Something strange is going on. Heading into the Friday open, in his daily letter to "clients", Dennis Gartman said that in his "retirement portfolio" he was short the market and long gold, to wit:
In our own retirement fund here at TGL, we have essentially the same positions that we’ve had for the past several days… and in the case of gold, for the past several months and years; that is, we are long of a small position in a small coal mining company; we are long of gold in terms of Yen, EURs and US dollars (the latter via the shares of the largest gold mining firm in North America, against which we are short of now deep-in-the-money calls) but we are net-short of the market via derivatives.
He also provided a P&L update: "For the year-do-date, we are up 5.7% in our retirement funds, pleasantly out performing our International Index by 19.1% thus far and outperforming the S&P by a somewhat smaller 16.2%."
Which is great: a cynic would ask if Gartman was up because he was fading the calls Gartman was giving his "clients", but we are not cynics, and instead will congratulate Gartman on his long overdue "outperformance."
And yet, something odd emerges which makes us doubt the veracity of anything Gartman says.
Here is his latest positional update as of this morning, it comes at a time when both the market has ripped, and gold has slid from Friday's levels, levels which supposedly resulted in Gartman's retirement funds being up 5.7%.
This is what he said:
We remain, here at TGL, in our retirement funds with the positions we had in place at the end of last week; that is we are long of the shares of a small coal mining company and we are long of gold in EUR, Yen and US dollar terms (the latter in the form of the shares of the largest gold mining company in North America, hedged, however, with rather deep-in-the-money calls written against them, and the former two in the form of GEUR and GYEN).
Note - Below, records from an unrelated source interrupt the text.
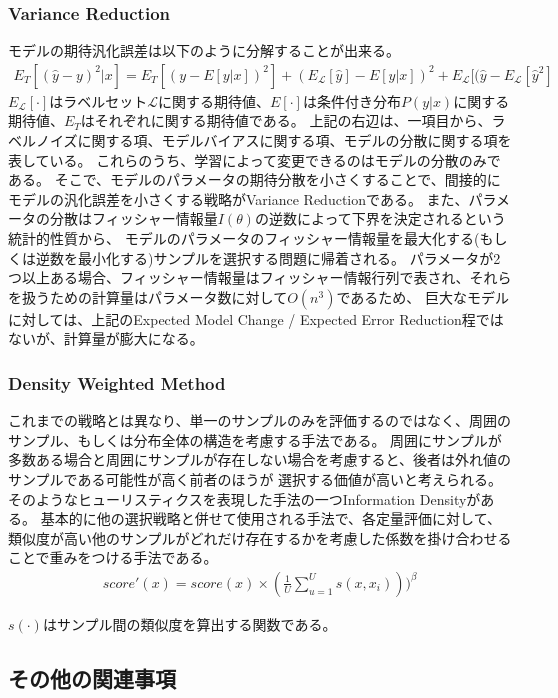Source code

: \subsubsection{Variance Reduction}
モデルの期待汎化誤差は以下のように分解することが出来る。
\begin{eqnarray}
    E_T [(\hat{y} - y)^2|x] = E_T [(y - E[y|x])^2] + (E_{\mathcal{L}}[\hat{y}] - E[y|x])^2 + E_{\mathcal{L}} [(\hat{y} - E_{\mathcal{L}}[\hat{y}^2]
\end{eqnarray}
$E_{\mathcal{L}}[\cdot]$はラベルセット$\mathcal{L}$に関する期待値、$E[\cdot]$は条件付き分布$P(y|x)$に関する期待値、$E_T$はそれぞれに関する期待値である。
上記の右辺は、一項目から、ラベルノイズに関する項、モデルバイアスに関する項、モデルの分散に関する項を表している。
これらのうち、学習によって変更できるのはモデルの分散のみである。
そこで、モデルのパラメータの期待分散を小さくすることで、間接的にモデルの汎化誤差を小さくする戦略がVariance Reductionである。
また、パラメータの分散はフィッシャー情報量$I(\theta)$の逆数によって下界を決定されるという統計的性質から、
モデルのパラメータのフィッシャー情報量を最大化する(もしくは逆数を最小化する)サンプルを選択する問題に帰着される。
パラメータが2つ以上ある場合、フィッシャー情報量はフィッシャー情報行列で表され、それらを扱うための計算量はパラメータ数に対して$O(n^3)$であるため、
巨大なモデルに対しては、上記のExpected Model Change / Expected Error Reduction程ではないが、計算量が膨大になる。

\subsubsection{Density Weighted Method}
これまでの戦略とは異なり、単一のサンプルのみを評価するのではなく、周囲のサンプル、もしくは分布全体の構造を考慮する手法である。
周囲にサンプルが多数ある場合と周囲にサンプルが存在しない場合を考慮すると、後者は外れ値のサンプルである可能性が高く前者のほうが
選択する価値が高いと考えられる。
そのようなヒューリスティクスを表現した手法の一つInformation Densityがある。
基本的に他の選択戦略と併せて使用される手法で、各定量評価に対して、類似度が高い他のサンプルがどれだけ存在するかを考慮した係数を掛け合わせることで重みをつける手法である。
\begin{eqnarray}
    score'(x) = score(x) \times (\frac{1}{U} \sum_{u=1}^{U} s(x, x_i)))^{\beta}
\end{eqnarray}

$s(\cdot)$はサンプル間の類似度を算出する関数である。

\subsection{その他の関連事項}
We are also short of the market generally via derivatives that give us a modest net short position over all, and it is our intention to add to that derivative position sometime later today, sufficiently so to take our net position modestly shorter.
Ok, so no change, which is also wonderful - good to see less flipflopping in the virtual, pardon retirement portfolio.
And yet what makes zero sense is thisL
As of Friday’s close, for the year-to-date we were “up” 7.3%.
So going into a day when he was short the market and long gold, and when he was supposedly up 5.7%, a day in which stocks soared and gold dropped, Gartman ended that very day up another 1.6% and is, in his own words, up 7.3% year-to-date.
While by now we have gotten the hang of Gartman's "investing", we fail to make any sense of Gartman's math.
If someone can explain to us how someone, even Gartman, can generate a nearly 2% return in a day when all your major positions lose, we would be all ears, and furthermore we would promptly patent the "explanation" because we are confident there are many "hedge fund" managers out there who would love to replicate the Gartman logic of being up on a day when the market rips against them.